Report how many lines in the records below contain the word "documentclass". Nothing else belongs in the answer.

*** Opening of DATASET CONTENT ***

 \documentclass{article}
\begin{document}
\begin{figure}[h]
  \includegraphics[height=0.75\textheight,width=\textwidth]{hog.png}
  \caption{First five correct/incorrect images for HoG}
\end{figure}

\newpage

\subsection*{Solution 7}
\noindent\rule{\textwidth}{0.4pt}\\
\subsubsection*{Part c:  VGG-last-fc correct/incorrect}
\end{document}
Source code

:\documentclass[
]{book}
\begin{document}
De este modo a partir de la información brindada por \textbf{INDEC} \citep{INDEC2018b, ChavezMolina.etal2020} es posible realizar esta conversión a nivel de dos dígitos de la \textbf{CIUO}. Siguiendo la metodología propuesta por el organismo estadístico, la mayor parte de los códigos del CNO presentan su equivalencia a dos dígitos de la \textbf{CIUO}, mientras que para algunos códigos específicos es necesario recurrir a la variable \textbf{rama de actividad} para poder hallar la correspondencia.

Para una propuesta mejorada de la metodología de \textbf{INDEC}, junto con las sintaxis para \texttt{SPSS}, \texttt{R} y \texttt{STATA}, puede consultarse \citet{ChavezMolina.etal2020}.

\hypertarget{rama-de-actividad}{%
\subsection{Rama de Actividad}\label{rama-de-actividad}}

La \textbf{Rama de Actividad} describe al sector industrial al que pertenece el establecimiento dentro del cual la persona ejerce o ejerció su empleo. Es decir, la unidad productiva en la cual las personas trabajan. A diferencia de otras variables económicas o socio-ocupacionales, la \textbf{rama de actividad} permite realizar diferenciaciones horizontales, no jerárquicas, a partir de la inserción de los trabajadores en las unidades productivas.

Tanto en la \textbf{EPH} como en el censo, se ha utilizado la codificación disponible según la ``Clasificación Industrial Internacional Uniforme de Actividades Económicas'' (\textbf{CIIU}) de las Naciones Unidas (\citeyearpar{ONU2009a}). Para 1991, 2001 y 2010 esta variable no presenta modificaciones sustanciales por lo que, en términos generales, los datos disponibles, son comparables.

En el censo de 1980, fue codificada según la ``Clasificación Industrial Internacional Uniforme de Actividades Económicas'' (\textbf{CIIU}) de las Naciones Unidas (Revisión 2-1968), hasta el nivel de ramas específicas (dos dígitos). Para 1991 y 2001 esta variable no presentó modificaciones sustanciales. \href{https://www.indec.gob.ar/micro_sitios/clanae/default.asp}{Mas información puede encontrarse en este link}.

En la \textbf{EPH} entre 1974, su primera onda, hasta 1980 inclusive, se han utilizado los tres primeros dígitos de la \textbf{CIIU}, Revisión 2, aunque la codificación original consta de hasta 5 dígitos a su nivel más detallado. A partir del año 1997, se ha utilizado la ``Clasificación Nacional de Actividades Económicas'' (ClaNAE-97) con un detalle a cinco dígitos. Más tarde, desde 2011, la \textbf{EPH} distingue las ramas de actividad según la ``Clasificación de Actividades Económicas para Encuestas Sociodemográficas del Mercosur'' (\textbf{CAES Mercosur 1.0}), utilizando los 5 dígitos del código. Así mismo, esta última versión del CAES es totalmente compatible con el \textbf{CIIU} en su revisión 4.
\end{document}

*** Close of DATASET CONTENT ***

__FINISHED EXERCISE__:
2